====== Source data ======

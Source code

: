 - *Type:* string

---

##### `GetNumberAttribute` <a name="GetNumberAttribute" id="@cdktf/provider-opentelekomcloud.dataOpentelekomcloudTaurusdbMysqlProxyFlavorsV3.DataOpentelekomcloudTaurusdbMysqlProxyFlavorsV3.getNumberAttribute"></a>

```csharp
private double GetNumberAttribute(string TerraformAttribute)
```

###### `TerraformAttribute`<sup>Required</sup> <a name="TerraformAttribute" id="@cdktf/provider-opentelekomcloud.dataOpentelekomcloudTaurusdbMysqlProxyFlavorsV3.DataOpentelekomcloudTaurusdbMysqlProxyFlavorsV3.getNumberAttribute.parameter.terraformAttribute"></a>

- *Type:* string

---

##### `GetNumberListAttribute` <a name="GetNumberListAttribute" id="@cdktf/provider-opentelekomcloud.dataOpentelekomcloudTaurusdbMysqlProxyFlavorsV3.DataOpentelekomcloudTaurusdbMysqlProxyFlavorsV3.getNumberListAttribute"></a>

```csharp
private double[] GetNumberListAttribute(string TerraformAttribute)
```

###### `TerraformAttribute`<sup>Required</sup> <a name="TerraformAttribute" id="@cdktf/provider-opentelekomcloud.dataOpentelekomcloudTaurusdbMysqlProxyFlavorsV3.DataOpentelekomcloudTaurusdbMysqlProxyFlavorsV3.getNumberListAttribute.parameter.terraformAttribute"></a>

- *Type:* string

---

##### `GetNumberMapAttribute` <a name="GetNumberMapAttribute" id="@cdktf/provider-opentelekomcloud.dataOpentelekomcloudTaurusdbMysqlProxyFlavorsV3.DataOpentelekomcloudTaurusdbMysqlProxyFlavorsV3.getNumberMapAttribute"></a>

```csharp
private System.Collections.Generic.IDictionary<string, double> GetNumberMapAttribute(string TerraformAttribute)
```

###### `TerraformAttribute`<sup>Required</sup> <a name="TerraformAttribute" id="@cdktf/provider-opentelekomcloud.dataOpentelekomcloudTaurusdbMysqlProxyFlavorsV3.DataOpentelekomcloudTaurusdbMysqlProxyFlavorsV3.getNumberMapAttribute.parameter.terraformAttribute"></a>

======

**Work instructions**
Copy the lines that hold the word "string". Take them from the records above.

**Expected answer**
: - *Type:* string
private double GetNumberAttribute(string TerraformAttribute)
- *Type:* string
private double[] GetNumberListAttribute(string TerraformAttribute)
- *Type:* string
private System.Collections.Generic.IDictionary<string, double> GetNumberMapAttribute(string TerraformAttribute)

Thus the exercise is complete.